I due iniziano una ricerca spasmodica che li porterà a raccogliere tantissime altre testimonianze. In quelle esperienze iniziano a tracciare dei caratteri comuni. Tutti sembrano aver visto se stessi dall’alto, a volo d’uccello. Tutti hanno visto una luce intensa. E, stranamente, tornati alla loro vita hanno iniziato a sviluppare interesse per la musica. Alcuni sono diventati perfino grandi artisti.
Zal e Brit non si fermano. Consultano libri, valutano ogni caso. Sentono che quelle storie, in un certo senso, in un senso assurdo e incomprensibile, sono le loro storie. Sono parte di un’unica grandiosa storia. Zal e Brit si buttano a capofitto nella stesura di uno script. Un lavoro che condensa citazioni filosofiche, racconti russi ed esperienze pre-morte. Ma in cui non manca neppure, nella visione di Zal, una componente psicologica molto forte che si concentra sui traumi e sulle distorsioni della mente. Di lì a poco quello script avrebbe conquistato Netflix, sempre attento alle novità più interessanti. Ne sarebbe nato The OA.

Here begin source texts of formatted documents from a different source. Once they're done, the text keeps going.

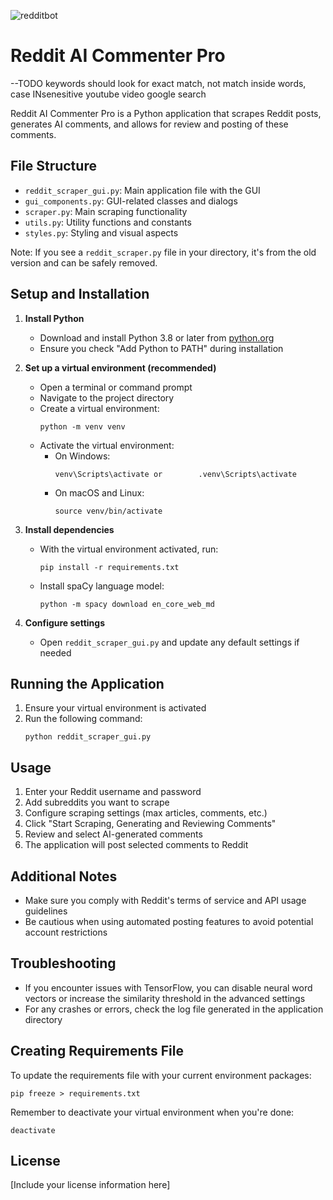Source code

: ![redditbot](https://github.com/user-attachments/assets/662a75ab-c373-44b3-93f8-bf9cd4e7afbe)
# Reddit AI Commenter Pro


--TODO
keywords should look for exact match, not match inside words, case INsenesitive
youtube video
google search



Reddit AI Commenter Pro is a Python application that scrapes Reddit posts, generates AI comments, and allows for review and posting of these comments.

## File Structure

- `reddit_scraper_gui.py`: Main application file with the GUI
- `gui_components.py`: GUI-related classes and dialogs
- `scraper.py`: Main scraping functionality
- `utils.py`: Utility functions and constants
- `styles.py`: Styling and visual aspects

Note: If you see a `reddit_scraper.py` file in your directory, it's from the old version and can be safely removed.

## Setup and Installation

1. **Install Python**
   - Download and install Python 3.8 or later from [python.org](https://www.python.org/downloads/)
   - Ensure you check "Add Python to PATH" during installation

2. **Set up a virtual environment (recommended)**
   - Open a terminal or command prompt
   - Navigate to the project directory
   - Create a virtual environment:
     ```
     python -m venv venv
     ```
   - Activate the virtual environment:
     - On Windows:
       ```
       venv\Scripts\activate or        .venv\Scripts\activate

       ```
     - On macOS and Linux:
       ```
       source venv/bin/activate
       ```

3. **Install dependencies**
   - With the virtual environment activated, run:
     ```
     pip install -r requirements.txt
     ```
   - Install spaCy language model:
     ```
     python -m spacy download en_core_web_md
     ```

4. **Configure settings**
   - Open `reddit_scraper_gui.py` and update any default settings if needed

## Running the Application

1. Ensure your virtual environment is activated
2. Run the following command:
   ```
   python reddit_scraper_gui.py
   ```

## Usage

1. Enter your Reddit username and password
2. Add subreddits you want to scrape
3. Configure scraping settings (max articles, comments, etc.)
4. Click "Start Scraping, Generating and Reviewing Comments"
5. Review and select AI-generated comments
6. The application will post selected comments to Reddit

## Additional Notes

- Make sure you comply with Reddit's terms of service and API usage guidelines
- Be cautious when using automated posting features to avoid potential account restrictions

## Troubleshooting

- If you encounter issues with TensorFlow, you can disable neural word vectors or increase the similarity threshold in the advanced settings
- For any crashes or errors, check the log file generated in the application directory

## Creating Requirements File

To update the requirements file with your current environment packages:

```
pip freeze > requirements.txt
```

Remember to deactivate your virtual environment when you're done:
```
deactivate
```

## License

[Include your license information here]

Di pochi giorni fa è la notizia dell’uscita della seconda stagione. Brit Marling ha promesso che tutto troverà una spiegazione. Ma sappiamo già che non potrà essere così. Perché la storia di The OA è una storia in divenire, fatta di racconti ed esperienze soggettive. Storie vere che si condensano in un unico racconto. E proprio nella forza del racconto, nella sua potenza narrativa acquistano senso e profondità. The OA, ora ce ne rendiamo conto, è una storia vera ma non per questo veritiera. O almeno non come ci saremmo aspettati.